If $$(x, y, z)$$ be an arbitrary point lying on a plane $$P$$ which passes through the point $$(42, 0, 0)$$, $$(0, 42, 0)$$ and $$(0, 0, 42)$$, then the value of expression $$3 + \frac{x-11}{(y-19)^2(z-12)^2} + \frac{y-19}{(x-11)^2(z-12)^2} + \frac{z-12}{(x-11)^2(y-19)^2} - \frac{x+y+z}{14(x-11)(y-19)(z-12)}$$ is

The plane passes through $$(42, 0, 0)$$, $$(0, 42, 0)$$, and $$(0, 0, 42)$$, so its equation is $$x + y + z = 42$$.

Let $$a = x - 11$$, $$b = y - 19$$, $$c = z - 12$$. Since $$x + y + z = 42$$, we get $$a + b + c = (x + y + z) - 42 = 0$$.

The expression becomes: $$3 + \frac{a}{b^2c^2} + \frac{b}{a^2c^2} + \frac{c}{a^2b^2} - \frac{x+y+z}{14abc}$$.

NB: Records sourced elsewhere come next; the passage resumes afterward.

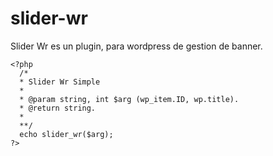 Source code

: slider-wr
=========

Slider Wr es un plugin, para wordpress de gestion de banner.

	<?php
	  /*
	  * Slider Wr Simple
	  *
	  * @param string, int $arg (wp_item.ID, wp.title).
	  * @return string.
	  *
	  **/
	  echo slider_wr($arg);
	?>
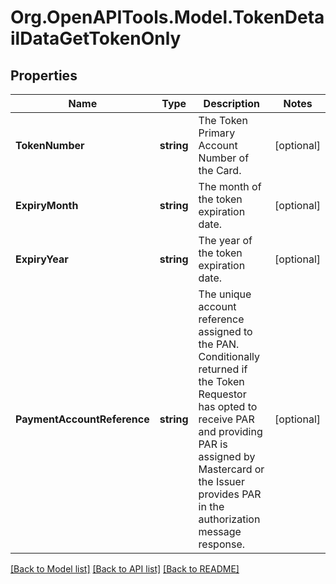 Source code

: # Org.OpenAPITools.Model.TokenDetailDataGetTokenOnly

## Properties

Name | Type | Description | Notes
------------ | ------------- | ------------- | -------------
**TokenNumber** | **string** | The Token Primary Account Number of the Card.  | [optional] 
**ExpiryMonth** | **string** | The month of the token expiration date.  | [optional] 
**ExpiryYear** | **string** | The year of the token expiration date.  | [optional] 
**PaymentAccountReference** | **string** | The unique account reference assigned to the PAN. Conditionally returned if the Token Requestor has opted to receive PAR and providing PAR is assigned by Mastercard or the Issuer provides PAR in the authorization message response.  | [optional] 

[[Back to Model list]](../README.md#documentation-for-models) [[Back to API list]](../README.md#documentation-for-api-endpoints) [[Back to README]](../README.md)

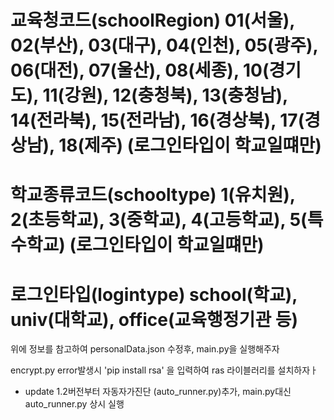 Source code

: # 교육청코드(schoolRegion) 01(서울), 02(부산), 03(대구), 04(인천), 05(광주), 06(대전), 07(울산), 08(세종), 10(경기도), 11(강원), 12(충청북), 13(충청남), 14(전라북), 15(전라남), 16(경상북), 17(경상남), 18(제주) (로그인타입이 학교일떄만)
# 학교종류코드(schooltype) 1(유치원), 2(초등학교), 3(중학교), 4(고등학교), 5(특수학교) (로그인타입이 학교일떄만)
# 로그인타입(logintype) school(학교), univ(대학교), office(교육행정기관 등)


위에 정보를 참고하여 personalData.json 수정후, main.py을 실행해주자

encrypt.py error발생시 'pip install rsa' 을 입력하여 ras 라이블러리를 설치하자ㅏ

+ update 1.2버전부터 자동자가진단 (auto_runner.py)추가, main.py대신 auto_runner.py 상시 실행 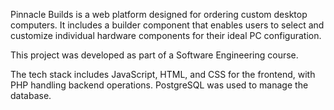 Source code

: Pinnacle Builds is a web platform designed for ordering custom desktop computers. It includes a builder component that enables users to select and customize individual hardware components for their ideal PC configuration.

This project was developed as part of a Software Engineering course.

The tech stack includes JavaScript, HTML, and CSS for the frontend, with PHP handling backend operations. PostgreSQL was used to manage the database.
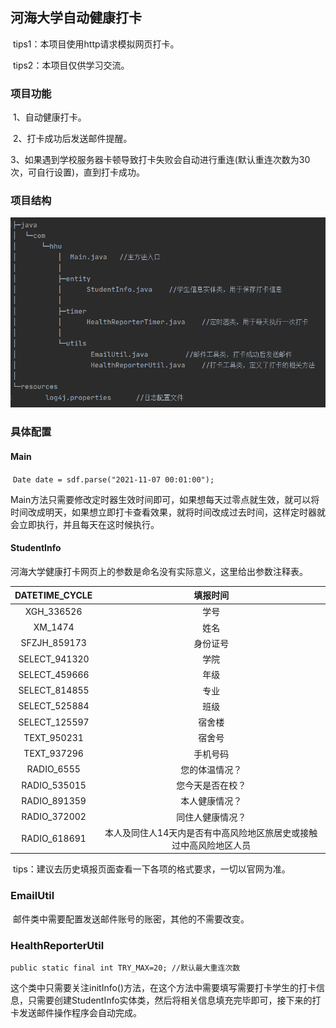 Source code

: ## 河海大学自动健康打卡

​	tips1：本项目使用http请求模拟网页打卡。

​	tips2：本项目仅供学习交流。

### 项目功能

​	1、自动健康打卡。

​	2、打卡成功后发送邮件提醒。

​	3、如果遇到学校服务器卡顿导致打卡失败会自动进行重连(默认重连次数为30次，可自行设置)，直到打卡成功。

### 项目结构

![pic.jpg](/hr/pic.png)

### 具体配置

#### Main

​		`Date date = sdf.parse("2021-11-07 00:01:00");`

​		Main方法只需要修改定时器生效时间即可，如果想每天过零点就生效，就可以将时间改成明天，如果想立即打卡查看效果，就将时间改成过去时间，这样定时器就会立即执行，并且每天在这时候执行。

#### StudentInfo

​		河海大学健康打卡网页上的参数是命名没有实际意义，这里给出参数注释表。

| DATETIME_CYCLE |                           填报时间                           |
| :------------: | :----------------------------------------------------------: |
|   XGH_336526   |                             学号                             |
|    XM_1474     |                             姓名                             |
|  SFZJH_859173  |                           身份证号                           |
| SELECT_941320  |                             学院                             |
| SELECT_459666  |                             年级                             |
| SELECT_814855  |                             专业                             |
| SELECT_525884  |                             班级                             |
| SELECT_125597  |                            宿舍楼                            |
|  TEXT_950231   |                            宿舍号                            |
|  TEXT_937296   |                           手机号码                           |
|   RADIO_6555   |                        您的体温情况？                        |
|  RADIO_535015  |                       您今天是否在校？                       |
|  RADIO_891359  |                        本人健康情况？                        |
|  RADIO_372002  |                       同住人健康情况？                       |
|  RADIO_618691  | 本人及同住人14天内是否有中高风险地区旅居史或接触过中高风险地区人员 |

​	tips：建议去历史填报页面查看一下各项的格式要求，一切以官网为准。

### EmailUtil

​		邮件类中需要配置发送邮件账号的账密，其他的不需要改变。

### HealthReporterUtil

​		`public static final int TRY_MAX=20; //默认最大重连次数`

​		这个类中只需要关注initInfo()方法，在这个方法中需要填写需要打卡学生的打卡信息，只需要创建StudentInfo实体类，然后将相关信息填充完毕即可，接下来的打卡发送邮件操作程序会自动完成。


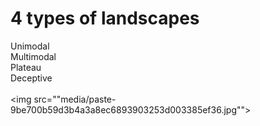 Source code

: # 4 types of landscapes
Unimodal<br>Multimodal<br>Plateau<br>Deceptive<br><br><img src=""media/paste-9be700b59d3b4a3a8ec6893903253d003385ef36.jpg"">
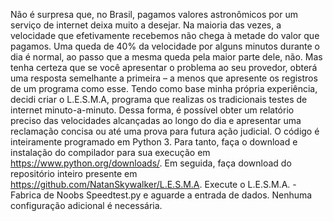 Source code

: Não é surpresa que, no Brasil, pagamos valores astronômicos por um serviço de internet deixa muito a desejar. Na maioria das vezes, a velocidade que efetivamente recebemos não chega à metade do valor que pagamos.
Uma queda de 40% da velocidade por alguns minutos durante o dia é normal, ao passo que a mesma queda pela maior parte dele, não. Mas tenha certeza que se você apresentar o problema ao seu provedor, obterá uma resposta semelhante a primeira – a menos que apresente os registros de um programa como esse.
	Tendo como base minha própria experiência, decidi criar o L.E.S.M.A, programa que realizas os tradicionais testes de internet minuto-a-minuto. Dessa forma, é possível obter um relatório preciso das velocidades alcançadas ao longo do dia e apresentar uma reclamação concisa ou até uma prova para futura ação judicial.
	O código é inteiramente programado em Python 3. Para tanto, faça o download e instalação do compilador para sua execução em  https://www.python.org/downloads/. 
	Em seguida, faça download do repositório inteiro presente em https://github.com/NatanSkywalker/L.E.S.M.A. Execute o L.E.S.M.A. - Fabrica de Noobs Speedtest.py e aguarde a entrada de dados. Nenhuma configuração adicional é necessária.
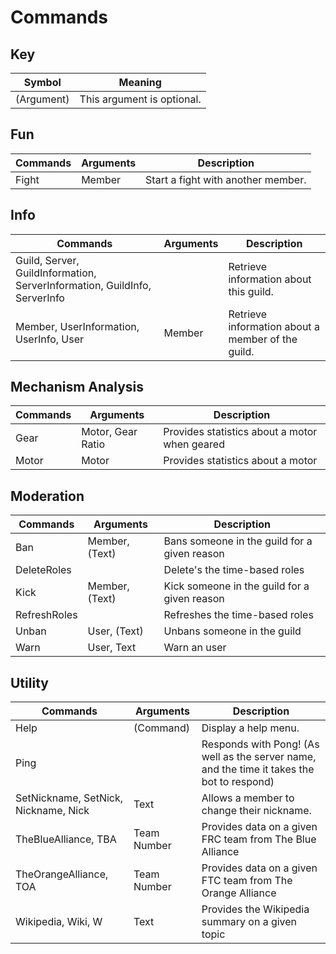 # Commands

## Key
| Symbol     | Meaning                    |
| ---------- | -------------------------- |
| (Argument) | This argument is optional. |

## Fun
| Commands | Arguments | Description                        |
| -------- | --------- | ---------------------------------- |
| Fight    | Member    | Start a fight with another member. |

## Info
| Commands                                                                  | Arguments | Description                                       |
| ------------------------------------------------------------------------- | --------- | ------------------------------------------------- |
| Guild, Server, GuildInformation, ServerInformation, GuildInfo, ServerInfo | <none>    | Retrieve information about this guild.            |
| Member, UserInformation, UserInfo, User                                   | Member    | Retrieve information about a member of the guild. |

## Mechanism Analysis
| Commands | Arguments         | Description                                   |
| -------- | ----------------- | --------------------------------------------- |
| Gear     | Motor, Gear Ratio | Provides statistics about a motor when geared |
| Motor    | Motor             | Provides statistics about a motor             |

## Moderation
| Commands     | Arguments      | Description                                  |
| ------------ | -------------- | -------------------------------------------- |
| Ban          | Member, (Text) | Bans someone in the guild for a given reason |
| DeleteRoles  | <none>         | Delete's the time-based roles                |
| Kick         | Member, (Text) | Kick someone in the guild for a given reason |
| RefreshRoles | <none>         | Refreshes the time-based roles               |
| Unban        | User, (Text)   | Unbans someone in the guild                  |
| Warn         | User, Text     | Warn an user                                 |

## Utility
| Commands                             | Arguments   | Description                                                                                |
| ------------------------------------ | ----------- | ------------------------------------------------------------------------------------------ |
| Help                                 | (Command)   | Display a help menu.                                                                       |
| Ping                                 | <none>      | Responds with Pong! (As well as the server name, and the time it takes the bot to respond) |
| SetNickname, SetNick, Nickname, Nick | Text        | Allows a member to change their nickname.                                                  |
| TheBlueAlliance, TBA                 | Team Number | Provides data on a given FRC team from The Blue Alliance                                   |
| TheOrangeAlliance, TOA               | Team Number | Provides data on a given FTC team from The Orange Alliance                                 |
| Wikipedia, Wiki, W                   | Text        | Provides the Wikipedia summary on a given topic                                            |

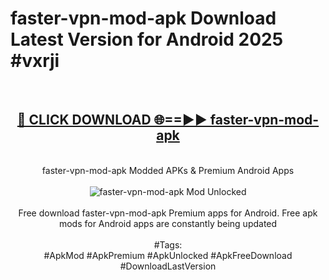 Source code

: <h1>faster-vpn-mod-apk Download Latest Version for Android 2025 #vxrji</h1>
<br>
<div align="center">
<h2><a href="https://app.mediaupload.pro/?title=faster-vpn-mod-apk&ref=4F" rel="nofollow">🔴 CLICK DOWNLOAD 🌐==►► faster-vpn-mod-apk</a></h2>
<br>
faster-vpn-mod-apk Modded APKs & Premium Android Apps
<br>
<br>
<a href="https://app.mediaupload.pro/?title=faster-vpn-mod-apk&ref=4F" rel="nofollow" data-target="animated-image.originalLink"><img src="https://github.com/user-attachments/assets/0f9c940e-d8b0-45ae-aac7-cd30a18b3e1c" alt="faster-vpn-mod-apk Mod Unlocked" style="max-width: 100%; display: inline-block;" data-target="animated-image.originalImage"></a>
<br><br>
Free download faster-vpn-mod-apk Premium apps for Android. Free apk mods for Android apps are constantly being updated
<br><br>
#Tags:
<br>
#ApkMod #ApkPremium #ApkUnlocked #ApkFreeDownload #DownloadLastVersion
</div>
<br>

Since $$x + y + z = 42$$, the last term is $$\frac{42}{14abc} = \frac{3}{abc}$$.

Combining the three fraction terms over the common denominator $$a^2b^2c^2$$: $$\frac{a^3 + b^3 + c^3}{a^2b^2c^2}$$.

Now we use the identity: when $$a + b + c = 0$$, we have $$a^3 + b^3 + c^3 = 3abc$$.

So the expression becomes: $$3 + \frac{3abc}{a^2b^2c^2} - \frac{3}{abc} = 3 + \frac{3}{abc} - \frac{3}{abc} = 3$$.